Piper se quedó mirando las vigas de bronce del techo. Su camarote era muy acogedor. Leo había programado las habitaciones para que se ajustaran automáticamente a la temperatura preferida de su ocupante, por lo que nunca hacía demasiado frío ni demasiado calor. El colchón y las almohadas estaban rellenas de plumas de pegaso (Leo le había asegurado que ningún pegaso había sufrido daño en la fabricación de los productos), de modo que eran comodísimos. Del techo colgaba una lámpara de bronce que brillaba con la intensidad deseada por Piper. En los lados de la lámpara había agujeros perforados y, por las noches, relucientes constelaciones flotaban sobre las paredes.

Piper tenía tantas cosas dándole vueltas a la cabeza que pensaba que no se dormiría. Sin embargo, había algo apacible en el balanceo del barco y el zumbido de los remos aéreos mientras se movían a través del cielo.

Al final, le empezaron a pesar los párpados y se durmió.

Parecía que solo hubieran pasado unos segundos cuando se despertó con el sonido de la campana del desayuno.

—¡Hola, Piper! —Leo llamó a su puerta—. ¡Estamos aterrizando!

—¿Aterrizando?

Ella se incorporó aturdida.

Leo abrió la puerta y asomó la cabeza. Tenía los ojos tapados con la mano, y habría sido un bonito gesto si no hubiera estado mirando entre los dedos.

—¿Estás visible?

—¡Leo!

—Lo siento —el chico sonrió—. Eh, bonito pijama de los Power Rangers.

—¡No son Power Rangers! ¡Son águilas cherokee!

—Sí, claro. En fin, vamos a aterrizar a pocos kilómetros a las afueras de Topeka, como pediste. Y, ejem… —echó un vistazo al pasillo y a continuación asomó de nuevo la cabeza en el camarote—. Gracias por no guardarme rencor por disparar a los romanos ayer.

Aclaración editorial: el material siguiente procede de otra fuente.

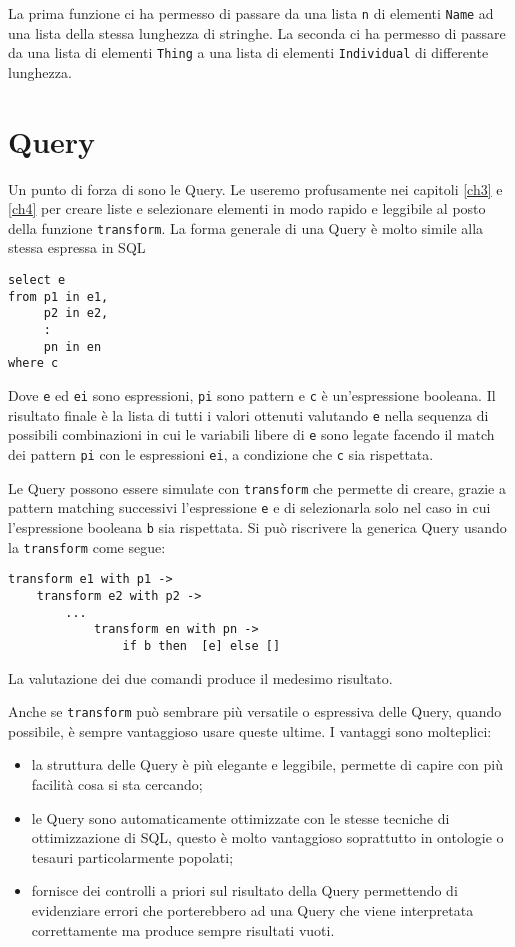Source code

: La prima funzione ci ha permesso di passare da una lista \verb|n| di elementi \verb|Name| ad una lista della stessa lunghezza di stringhe. La seconda ci ha permesso di passare da una lista di elementi \verb|Thing| a una lista di elementi \verb|Individual| di differente lunghezza.
\section{Query}
Un punto di forza di \cduce sono le Query. Le useremo profusamente nei capitoli \ref{ch3} e \ref{ch4} per creare liste e selezionare elementi in modo rapido e leggibile al posto della  funzione \verb|transform|.
La forma generale di una Query è molto simile alla stessa espressa in SQL
\begin{verbatim}
select e 
from p1 in e1,
	 p2 in e2,
	 :
	 pn in en
where c
\end{verbatim}
Dove \verb|e| ed \verb|ei| sono espressioni, \verb|pi| sono pattern e \verb|c| è un'espressione booleana. Il risultato finale è la lista di tutti i valori ottenuti valutando \verb|e| nella sequenza di possibili combinazioni in cui le variabili libere di \verb|e| sono legate facendo il match dei pattern \verb|pi| con le espressioni \verb|ei|, a condizione che \verb|c| sia rispettata.

Le Query possono essere simulate con \verb|transform| che permette di creare, grazie a pattern matching successivi l'espressione \verb|e| e di selezionarla solo nel caso in cui l'espressione booleana \verb|b| sia rispettata. Si può riscrivere la generica Query usando la \verb|transform| come segue:
\begin{verbatim}
transform e1 with p1 -> 
	transform e2 with p2 -> 
		...
			transform en with pn -> 
				if b then  [e] else []
\end{verbatim}
La valutazione dei due comandi produce il medesimo risultato.

Anche se \verb|transform| può sembrare più versatile o espressiva delle Query, quando possibile, è sempre vantaggioso usare queste ultime. I vantaggi sono molteplici:
\begin{itemize}
	\item la struttura delle Query è più elegante e leggibile, permette di capire con più facilità cosa si sta cercando;
	\item le Query sono automaticamente ottimizzate con le stesse tecniche di ottimizzazione di SQL, questo è molto vantaggioso soprattutto in ontologie o tesauri particolarmente popolati;
	\item \cduce fornisce dei controlli a priori sul risultato della Query permettendo di evidenziare errori che porterebbero ad una Query che viene interpretata correttamente ma produce sempre risultati vuoti.
\end{itemize}

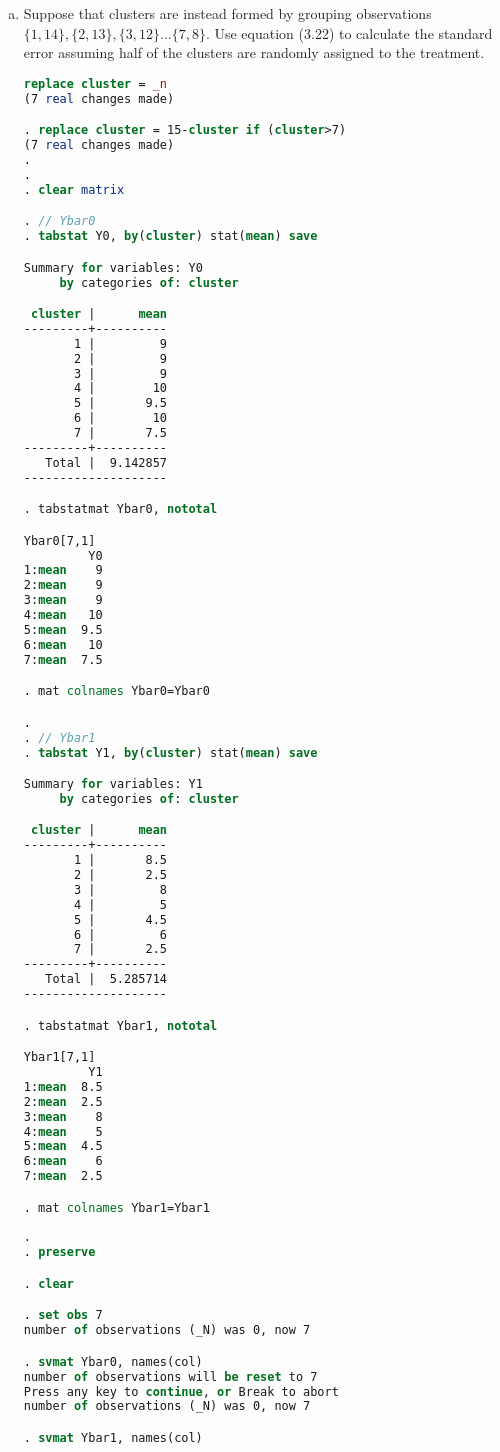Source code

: \documentclass[11pt,notitlepage]{article}\usepackage[]{graphicx}\usepackage[]{color}
\begin{document}
\begin{enumerate}[a)]
\item Suppose that clusters are instead formed by grouping observations $\{1,14\},\{2,13\},\{3,12\}\ldots\{7,8\}$. Use equation (3.22) to calculate the standard error assuming half of the clusters are randomly assigned to the treatment.

\begin{lstlisting}[language=stata]
 replace cluster = _n
(7 real changes made)

. replace cluster = 15-cluster if (cluster>7)
(7 real changes made)
. 
.         
. clear matrix

. // Ybar0        
. tabstat Y0, by(cluster) stat(mean) save

Summary for variables: Y0
     by categories of: cluster 

 cluster |      mean
---------+----------
       1 |         9
       2 |         9
       3 |         9
       4 |        10
       5 |       9.5
       6 |        10
       7 |       7.5
---------+----------
   Total |  9.142857
--------------------

. tabstatmat Ybar0, nototal

Ybar0[7,1]
         Y0
1:mean    9
2:mean    9
3:mean    9
4:mean   10
5:mean  9.5
6:mean   10
7:mean  7.5

. mat colnames Ybar0=Ybar0

. 
. // Ybar1
. tabstat Y1, by(cluster) stat(mean) save

Summary for variables: Y1
     by categories of: cluster 

 cluster |      mean
---------+----------
       1 |       8.5
       2 |       2.5
       3 |         8
       4 |         5
       5 |       4.5
       6 |         6
       7 |       2.5
---------+----------
   Total |  5.285714
--------------------

. tabstatmat Ybar1, nototal

Ybar1[7,1]
         Y1
1:mean  8.5
2:mean  2.5
3:mean    8
4:mean    5
5:mean  4.5
6:mean    6
7:mean  2.5

. mat colnames Ybar1=Ybar1
        
.         
. preserve 

. clear

. set obs 7
number of observations (_N) was 0, now 7

. svmat Ybar0, names(col)
number of observations will be reset to 7
Press any key to continue, or Break to abort
number of observations (_N) was 0, now 7

. svmat Ybar1, names(col) 


\end{lstlisting}
\end{enumerate}
\end{document}
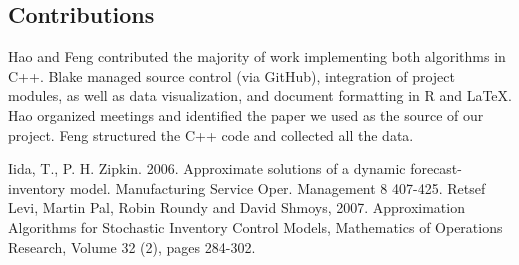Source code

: \documentclass[twoside]{article}
\begin{document}
\begin{multicols}{2}
\section{Contributions}
Hao and Feng contributed the majority of work implementing both algorithms in C++. Blake managed source control (via GitHub), integration of project modules, as well as data visualization, and document formatting in R and \LaTeX. Hao organized meetings and identified the paper we used as the source of our project. Feng structured the C++ code and collected all the data.



\begin{thebibliography}{99} %

Iida, T., P. H. Zipkin. 2006. Approximate solutions of a dynamic forecast-inventory model. Manufacturing Service Oper. Management
8 407-425.
Retsef Levi, Martin Pal, Robin Roundy and David Shmoys, 2007. Approximation Algorithms for Stochastic Inventory Control Models, Mathematics of Operations Research, Volume 32 (2), pages 284-302.

\end{thebibliography}


\end{multicols}
\end{document}
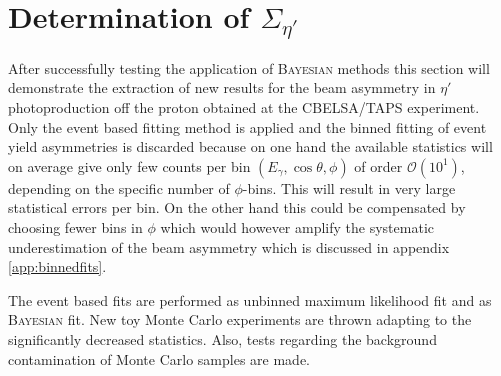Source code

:       
\section{Determination of $\Sigma_{\eta'}$}
\label{sec:sigma_etap}
After successfully testing the application of \textsc{Bayesian} methods this section will demonstrate the extraction of new results for the beam asymmetry in $\eta'$ photoproduction off the proton obtained at the CBELSA/TAPS experiment. Only the event based fitting method is applied and the binned fitting of event yield asymmetries is discarded because on one hand the available statistics will on average give only few counts per bin $\left(E_\gamma,\cos\theta,\phi\right)$ of order $\mathcal{O}\left(10^1\right)$, depending on the specific number of $\phi$-bins. This will result in very large statistical errors per bin. On the other hand this could be compensated by choosing fewer bins in $\phi$ which would however amplify the systematic underestimation of the beam asymmetry which is discussed in appendix \ref{app:binnedfits}.

The event based fits are performed as unbinned maximum likelihood fit and as \textsc{Bayesian} fit. New toy Monte Carlo experiments are thrown adapting to the significantly decreased statistics. Also, tests regarding the background contamination of Monte Carlo samples are made.   
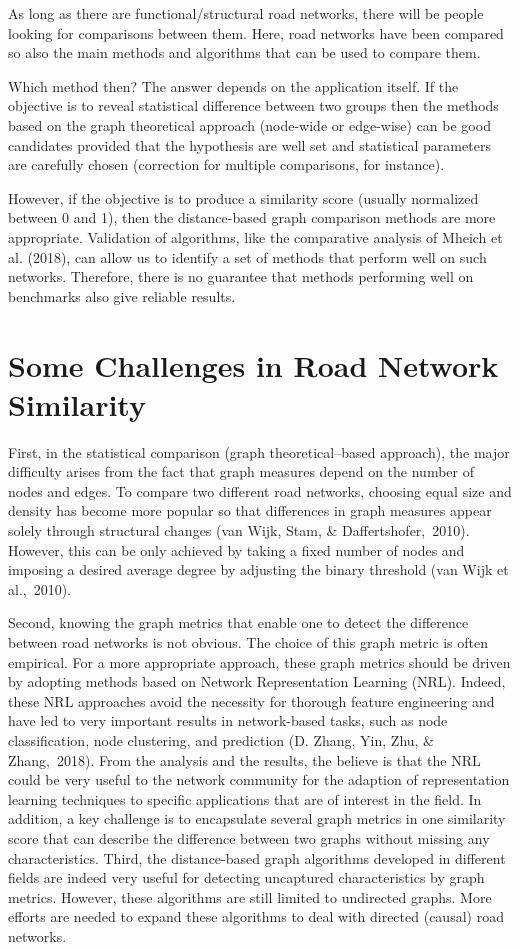 
As long as there are functional/structural road networks, there will be people looking for comparisons between them. Here, road networks have been compared so also the main methods and algorithms that can be used to compare them.

Which method then? The answer depends on the application itself. If the objective is to reveal statistical difference between two groups then the methods based on the graph theoretical approach (node-wide or edge-wise) can be good candidates provided that the hypothesis are well set and statistical parameters are carefully chosen (correction for multiple comparisons, for instance).

However, if the objective is to produce a similarity score (usually normalized between 0 and 1), then the distance-based graph comparison methods are more appropriate. Validation of algorithms, like the comparative analysis of Mheich et al. (2018), can allow us to identify a set of methods that perform well on such networks.
Therefore, there is no guarantee that methods performing well on benchmarks also give reliable results.

\section{Some Challenges in Road Network Similarity}
First, in the statistical comparison (graph theoretical–based approach), the major difficulty arises from the fact that graph measures depend on the number of nodes and edges. To compare two different road networks, choosing equal size and density has become more popular so that differences in graph measures appear solely through structural changes (van Wijk, Stam, & Daffertshofer, 2010). However, this can be only achieved by taking a fixed number of nodes and imposing a desired average degree by adjusting the binary threshold (van Wijk et al., 2010).

Second, knowing the graph metrics that enable one to detect the difference between road networks is not obvious. The choice of this graph metric is often empirical. For a more appropriate approach, these graph metrics should be driven by adopting methods based on Network Representation Learning (NRL). Indeed, these NRL approaches avoid the necessity for thorough feature engineering and have led to very important results in network-based tasks, such as node classification, node clustering, and prediction (D. Zhang, Yin, Zhu, & Zhang, 2018). From the analysis and the results, the believe is that the NRL could be very useful to the network community for the adaption of representation learning techniques to specific applications that are of interest in the field. In addition, a key challenge is to encapsulate several graph metrics in one similarity score that can describe the difference between two graphs without missing any characteristics.
Third, the distance-based graph algorithms developed in different fields are indeed very useful for detecting uncaptured characteristics by graph metrics. However, these algorithms are still limited to undirected graphs. More efforts are needed to expand these algorithms to deal with directed (causal) road networks.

Piper se frotó los ojos. ¿El banquete en la Nueva Roma había sido ayer?

—No pasa nada, Leo. No eras dueño de ti mismo.

—Sí, pero aun así… no tenías por qué defenderme.

—¿Estás de coña? Eres como el pesado hermano pequeño que nunca tuve. Pues claro que te defenderé.

—Esto… ¿gracias?

El entrenador Hedge gritó desde arriba:

—¡Por allí sopla! ¡Kansas a la vista!

—¡Hefesto bendito! —murmuró Leo—. Ese sátiro tiene que modernizar su jerga marítima. Será mejor que suba.

Después de ducharse, cambiarse y coger un bollo en el comedor, Piper oyó que el tren de aterrizaje del barco se desplegaba. Subió a la cubierta y se reunió con los demás mientras el Argo IIse posaba en medio de un campo de girasoles. Los remos se replegaron. La plancha descendió.

El aire matutino olía a riego, plantas calientes y tierra fertilizada. No era un mal aroma. A Piper le recordó el olor de la casa de su abuelo Tom en Tahlequah, Oklahoma, en la reserva.

Percy la vio primero. La saludó con una sonrisa, un gesto que por algún motivo sorprendió a Piper. Llevaba unos tejanos descoloridos y una camiseta naranja del Campamento Mestizo nueva, como si nunca se hubiera separado del bando griego. Probablemente la ropa nueva había contribuido a mejorar su humor… y, claro está, el hecho de encontrarse junto al pasamanos rodeando a Annabeth con el brazo.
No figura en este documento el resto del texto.